“Live Your Truth?” Sweet — But How the F Do I Find It?
“Truth will set you free,” people told me as a kid, and I liked what I heard. The catch? No one really told me how to find it.
For almost 40 years, I have tried my best to live my truth. I listened to people who seemed to manifest their true selves. I hired coaches. I followed spiritual masters. But still, my damn truth kept eluding me.
It didn’t help that the TRUTH was not exactly constant or static. It bloody changes colors like a chameleon depending on situations, circumstances, and people.
Every once in a while, I’d get a glimpse of it, but I wouldn’t know how to stay on it long enough because here’s the thing: What we call our truth may not be the same in every situation, but the feelings that come when you manifest your truth are often the same.
Whenever I live my truth, I feel lighter. What others think of me ceases to matter. Everything I do feels natural and I operate in a state of flow. I’m constantly honest with myself and with others as well — and yes, you can be honest and kind at the same time. I don’t feel the need to filter myself or pretend. I feel that I’m enough and there’s power hidden within such emotions.

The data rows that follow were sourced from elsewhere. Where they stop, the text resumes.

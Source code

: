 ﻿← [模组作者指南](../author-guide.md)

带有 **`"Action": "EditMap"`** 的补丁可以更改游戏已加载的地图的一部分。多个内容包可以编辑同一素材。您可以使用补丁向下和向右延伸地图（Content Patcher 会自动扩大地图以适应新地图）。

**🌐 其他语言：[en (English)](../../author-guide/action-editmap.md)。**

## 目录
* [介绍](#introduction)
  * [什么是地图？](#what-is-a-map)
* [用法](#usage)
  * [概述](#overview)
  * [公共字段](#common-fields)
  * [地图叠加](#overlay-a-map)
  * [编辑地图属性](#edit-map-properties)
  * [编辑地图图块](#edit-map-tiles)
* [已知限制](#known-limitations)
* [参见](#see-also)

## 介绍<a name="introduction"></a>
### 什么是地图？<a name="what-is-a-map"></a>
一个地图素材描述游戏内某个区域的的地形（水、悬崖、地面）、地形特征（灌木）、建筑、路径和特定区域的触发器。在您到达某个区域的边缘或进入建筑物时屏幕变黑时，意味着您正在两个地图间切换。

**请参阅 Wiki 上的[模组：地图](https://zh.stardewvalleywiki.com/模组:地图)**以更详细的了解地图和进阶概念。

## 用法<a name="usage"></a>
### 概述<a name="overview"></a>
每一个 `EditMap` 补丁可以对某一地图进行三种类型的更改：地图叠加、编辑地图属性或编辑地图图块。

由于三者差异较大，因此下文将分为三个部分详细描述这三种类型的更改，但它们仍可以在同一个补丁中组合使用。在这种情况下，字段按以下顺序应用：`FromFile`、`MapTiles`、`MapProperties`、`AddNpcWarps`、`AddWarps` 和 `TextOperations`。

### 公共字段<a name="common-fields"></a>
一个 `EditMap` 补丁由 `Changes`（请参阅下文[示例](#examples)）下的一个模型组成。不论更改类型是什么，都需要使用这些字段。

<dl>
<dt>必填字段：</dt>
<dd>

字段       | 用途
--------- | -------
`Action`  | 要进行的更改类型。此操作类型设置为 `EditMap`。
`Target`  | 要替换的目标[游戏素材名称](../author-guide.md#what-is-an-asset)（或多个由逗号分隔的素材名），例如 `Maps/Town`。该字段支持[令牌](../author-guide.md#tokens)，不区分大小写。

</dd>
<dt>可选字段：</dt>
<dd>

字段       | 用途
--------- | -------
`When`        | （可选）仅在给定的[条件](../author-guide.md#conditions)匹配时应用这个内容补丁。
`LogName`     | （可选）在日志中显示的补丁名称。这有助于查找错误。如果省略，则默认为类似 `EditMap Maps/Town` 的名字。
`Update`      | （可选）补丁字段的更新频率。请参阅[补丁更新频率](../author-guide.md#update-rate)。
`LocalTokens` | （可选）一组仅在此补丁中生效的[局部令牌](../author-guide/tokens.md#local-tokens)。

That said, seeking my truth was also scary. After all, it meant I was breaking all my beliefs and patterns acquired over the years. What will people think? What if they dislike me? Who am I if I’m not this and that? Do I even exist?
The conflicting thoughts drained my energy. But deep down I knew what I had to do.
If I want to find my truth, I needed to face these painful questions and doubts. I needed to answer each question honestly without any justification or judgment. The more I faced my fears, the less they defined my thoughts and actions. The internal conflict lessened, and my energy started to flow freely.
Recently, I was able to tell someone, “I have no wish to engage with you or know anything about what is going on in your life,” without having any negative feelings. I didn’t raise my voice. My heart didn’t beat faster and my hands didn’t tremble. It was a moment of total equanimity. That moment was like a revelation to me. It was the manifestation of…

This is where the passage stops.